Collected data:

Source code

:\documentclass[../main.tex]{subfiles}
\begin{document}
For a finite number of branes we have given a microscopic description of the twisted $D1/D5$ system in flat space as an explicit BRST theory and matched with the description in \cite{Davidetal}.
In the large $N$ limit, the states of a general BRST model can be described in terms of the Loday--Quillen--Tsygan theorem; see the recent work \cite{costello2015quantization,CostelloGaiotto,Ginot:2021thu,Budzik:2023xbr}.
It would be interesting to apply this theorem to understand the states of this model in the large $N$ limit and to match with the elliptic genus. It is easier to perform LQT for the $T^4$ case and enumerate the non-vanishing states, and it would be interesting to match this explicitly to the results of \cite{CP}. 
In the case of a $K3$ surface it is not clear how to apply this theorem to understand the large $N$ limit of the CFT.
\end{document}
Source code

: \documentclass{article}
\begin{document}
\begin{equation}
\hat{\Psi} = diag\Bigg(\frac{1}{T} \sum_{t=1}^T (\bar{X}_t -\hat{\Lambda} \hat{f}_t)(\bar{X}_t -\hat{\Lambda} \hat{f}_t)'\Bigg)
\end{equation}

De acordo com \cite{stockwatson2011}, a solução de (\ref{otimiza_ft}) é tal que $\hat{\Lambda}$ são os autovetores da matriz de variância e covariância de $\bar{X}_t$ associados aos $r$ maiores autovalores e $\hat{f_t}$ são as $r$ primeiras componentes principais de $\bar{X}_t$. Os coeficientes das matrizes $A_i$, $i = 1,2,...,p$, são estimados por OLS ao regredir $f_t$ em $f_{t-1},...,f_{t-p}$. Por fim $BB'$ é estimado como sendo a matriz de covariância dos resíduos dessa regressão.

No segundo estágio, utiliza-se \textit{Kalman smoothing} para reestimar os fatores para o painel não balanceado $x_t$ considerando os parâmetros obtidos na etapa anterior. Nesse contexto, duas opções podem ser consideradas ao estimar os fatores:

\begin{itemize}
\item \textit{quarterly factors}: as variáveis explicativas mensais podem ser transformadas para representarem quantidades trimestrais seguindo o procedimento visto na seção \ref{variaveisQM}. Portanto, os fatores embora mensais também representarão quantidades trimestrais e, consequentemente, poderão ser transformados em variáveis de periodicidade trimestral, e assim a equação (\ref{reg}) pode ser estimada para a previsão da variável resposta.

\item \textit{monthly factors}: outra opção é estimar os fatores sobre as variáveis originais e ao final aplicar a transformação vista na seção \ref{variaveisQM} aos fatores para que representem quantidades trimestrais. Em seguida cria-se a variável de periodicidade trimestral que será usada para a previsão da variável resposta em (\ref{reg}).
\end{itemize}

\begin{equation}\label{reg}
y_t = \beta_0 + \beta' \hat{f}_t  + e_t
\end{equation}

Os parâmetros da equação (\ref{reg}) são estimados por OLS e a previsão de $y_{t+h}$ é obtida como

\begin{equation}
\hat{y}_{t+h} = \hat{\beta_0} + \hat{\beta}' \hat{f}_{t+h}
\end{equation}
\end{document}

* Try it
Where a line in the entries holds "estimar", copy that line.

* Response
No segundo estágio, utiliza-se \textit{Kalman smoothing} para reestimar os fatores para o painel não balanceado $x_t$ considerando os parâmetros obtidos na etapa anterior. Nesse contexto, duas opções podem ser consideradas ao estimar os fatores:
\item \textit{monthly factors}: outra opção é estimar os fatores sobre as variáveis originais e ao final aplicar a transformação vista na seção \ref{variaveisQM} aos fatores para que representem quantidades trimestrais. Em seguida cria-se a variável de periodicidade trimestral que será usada para a previsão da variável resposta em (\ref{reg}).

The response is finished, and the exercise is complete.